### Raw data

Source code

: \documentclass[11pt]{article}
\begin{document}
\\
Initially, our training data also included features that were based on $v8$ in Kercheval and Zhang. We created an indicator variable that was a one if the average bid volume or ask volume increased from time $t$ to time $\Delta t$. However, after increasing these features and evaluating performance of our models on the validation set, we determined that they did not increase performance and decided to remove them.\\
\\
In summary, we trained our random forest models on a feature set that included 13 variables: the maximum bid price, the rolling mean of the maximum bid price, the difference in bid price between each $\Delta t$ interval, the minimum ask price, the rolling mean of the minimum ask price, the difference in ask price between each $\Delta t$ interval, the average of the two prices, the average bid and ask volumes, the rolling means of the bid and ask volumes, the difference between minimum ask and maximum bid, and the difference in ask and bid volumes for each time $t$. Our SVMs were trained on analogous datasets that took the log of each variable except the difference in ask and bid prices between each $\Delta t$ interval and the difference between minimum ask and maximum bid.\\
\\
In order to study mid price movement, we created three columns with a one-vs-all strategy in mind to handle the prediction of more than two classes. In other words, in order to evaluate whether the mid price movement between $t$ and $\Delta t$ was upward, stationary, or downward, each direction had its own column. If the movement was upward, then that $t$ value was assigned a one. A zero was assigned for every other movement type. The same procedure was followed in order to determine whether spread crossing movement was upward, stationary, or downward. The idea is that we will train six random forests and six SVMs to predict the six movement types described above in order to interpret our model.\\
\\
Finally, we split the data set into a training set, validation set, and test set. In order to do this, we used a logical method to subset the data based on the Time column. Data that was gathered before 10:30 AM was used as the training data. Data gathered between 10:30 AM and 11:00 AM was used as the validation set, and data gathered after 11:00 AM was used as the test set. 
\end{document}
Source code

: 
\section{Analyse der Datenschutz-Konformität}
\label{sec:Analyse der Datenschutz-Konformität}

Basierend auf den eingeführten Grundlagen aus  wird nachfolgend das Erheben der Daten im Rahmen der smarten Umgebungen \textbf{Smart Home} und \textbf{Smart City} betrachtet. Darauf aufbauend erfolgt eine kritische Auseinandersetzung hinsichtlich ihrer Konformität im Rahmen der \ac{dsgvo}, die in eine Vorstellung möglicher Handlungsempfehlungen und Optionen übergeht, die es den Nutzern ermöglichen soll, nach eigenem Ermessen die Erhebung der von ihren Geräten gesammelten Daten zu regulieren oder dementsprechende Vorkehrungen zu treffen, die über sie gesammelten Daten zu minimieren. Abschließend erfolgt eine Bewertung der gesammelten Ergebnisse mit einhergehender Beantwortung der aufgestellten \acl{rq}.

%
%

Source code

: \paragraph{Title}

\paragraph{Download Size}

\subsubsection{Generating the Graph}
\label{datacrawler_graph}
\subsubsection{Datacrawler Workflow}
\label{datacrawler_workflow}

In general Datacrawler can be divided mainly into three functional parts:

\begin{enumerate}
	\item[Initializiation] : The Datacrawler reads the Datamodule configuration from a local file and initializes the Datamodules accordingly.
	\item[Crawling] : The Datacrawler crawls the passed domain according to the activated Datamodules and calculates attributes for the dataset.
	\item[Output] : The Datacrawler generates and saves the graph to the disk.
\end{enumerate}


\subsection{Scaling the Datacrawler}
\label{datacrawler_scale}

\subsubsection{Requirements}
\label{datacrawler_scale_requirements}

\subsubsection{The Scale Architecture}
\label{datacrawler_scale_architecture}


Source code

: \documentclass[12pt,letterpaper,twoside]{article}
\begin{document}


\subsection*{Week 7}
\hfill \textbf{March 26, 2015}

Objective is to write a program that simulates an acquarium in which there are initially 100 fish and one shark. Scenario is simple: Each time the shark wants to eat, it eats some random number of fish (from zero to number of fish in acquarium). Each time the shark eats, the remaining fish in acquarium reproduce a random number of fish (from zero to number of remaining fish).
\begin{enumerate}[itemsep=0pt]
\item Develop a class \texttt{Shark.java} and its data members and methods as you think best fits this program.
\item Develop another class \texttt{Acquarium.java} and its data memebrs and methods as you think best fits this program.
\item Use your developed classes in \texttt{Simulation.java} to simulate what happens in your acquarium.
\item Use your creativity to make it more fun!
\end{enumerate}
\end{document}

######

● What to do
Nothing in the records may change; output all of them exactly.

● Expected answer
Source code

: \documentclass[11pt]{article}
\begin{document}
\\
Initially, our training data also included features that were based on $v8$ in Kercheval and Zhang. We created an indicator variable that was a one if the average bid volume or ask volume increased from time $t$ to time $\Delta t$. However, after increasing these features and evaluating performance of our models on the validation set, we determined that they did not increase performance and decided to remove them.\\
\\
In summary, we trained our random forest models on a feature set that included 13 variables: the maximum bid price, the rolling mean of the maximum bid price, the difference in bid price between each $\Delta t$ interval, the minimum ask price, the rolling mean of the minimum ask price, the difference in ask price between each $\Delta t$ interval, the average of the two prices, the average bid and ask volumes, the rolling means of the bid and ask volumes, the difference between minimum ask and maximum bid, and the difference in ask and bid volumes for each time $t$. Our SVMs were trained on analogous datasets that took the log of each variable except the difference in ask and bid prices between each $\Delta t$ interval and the difference between minimum ask and maximum bid.\\
\\
In order to study mid price movement, we created three columns with a one-vs-all strategy in mind to handle the prediction of more than two classes. In other words, in order to evaluate whether the mid price movement between $t$ and $\Delta t$ was upward, stationary, or downward, each direction had its own column. If the movement was upward, then that $t$ value was assigned a one. A zero was assigned for every other movement type. The same procedure was followed in order to determine whether spread crossing movement was upward, stationary, or downward. The idea is that we will train six random forests and six SVMs to predict the six movement types described above in order to interpret our model.\\
\\
Finally, we split the data set into a training set, validation set, and test set. In order to do this, we used a logical method to subset the data based on the Time column. Data that was gathered before 10:30 AM was used as the training data. Data gathered between 10:30 AM and 11:00 AM was used as the validation set, and data gathered after 11:00 AM was used as the test set. 
\end{document}
Source code

: 
\section{Analyse der Datenschutz-Konformität}
\label{sec:Analyse der Datenschutz-Konformität}

Basierend auf den eingeführten Grundlagen aus  wird nachfolgend das Erheben der Daten im Rahmen der smarten Umgebungen \textbf{Smart Home} und \textbf{Smart City} betrachtet. Darauf aufbauend erfolgt eine kritische Auseinandersetzung hinsichtlich ihrer Konformität im Rahmen der \ac{dsgvo}, die in eine Vorstellung möglicher Handlungsempfehlungen und Optionen übergeht, die es den Nutzern ermöglichen soll, nach eigenem Ermessen die Erhebung der von ihren Geräten gesammelten Daten zu regulieren oder dementsprechende Vorkehrungen zu treffen, die über sie gesammelten Daten zu minimieren. Abschließend erfolgt eine Bewertung der gesammelten Ergebnisse mit einhergehender Beantwortung der aufgestellten \acl{rq}.

%
%

Source code

: \paragraph{Title}

\paragraph{Download Size}

\subsubsection{Generating the Graph}
\label{datacrawler_graph}
\subsubsection{Datacrawler Workflow}
\label{datacrawler_workflow}

In general Datacrawler can be divided mainly into three functional parts:

\begin{enumerate}
	\item[Initializiation] : The Datacrawler reads the Datamodule configuration from a local file and initializes the Datamodules accordingly.
	\item[Crawling] : The Datacrawler crawls the passed domain according to the activated Datamodules and calculates attributes for the dataset.
	\item[Output] : The Datacrawler generates and saves the graph to the disk.
\end{enumerate}


\subsection{Scaling the Datacrawler}
\label{datacrawler_scale}

\subsubsection{Requirements}
\label{datacrawler_scale_requirements}

\subsubsection{The Scale Architecture}
\label{datacrawler_scale_architecture}


Source code

: \documentclass[12pt,letterpaper,twoside]{article}
\begin{document}


\subsection*{Week 7}
\hfill \textbf{March 26, 2015}

Objective is to write a program that simulates an acquarium in which there are initially 100 fish and one shark. Scenario is simple: Each time the shark wants to eat, it eats some random number of fish (from zero to number of fish in acquarium). Each time the shark eats, the remaining fish in acquarium reproduce a random number of fish (from zero to number of remaining fish).
\begin{enumerate}[itemsep=0pt]
\item Develop a class \texttt{Shark.java} and its data members and methods as you think best fits this program.
\item Develop another class \texttt{Acquarium.java} and its data memebrs and methods as you think best fits this program.
\item Use your developed classes in \texttt{Simulation.java} to simulate what happens in your acquarium.
\item Use your creativity to make it more fun!
\end{enumerate}
\end{document}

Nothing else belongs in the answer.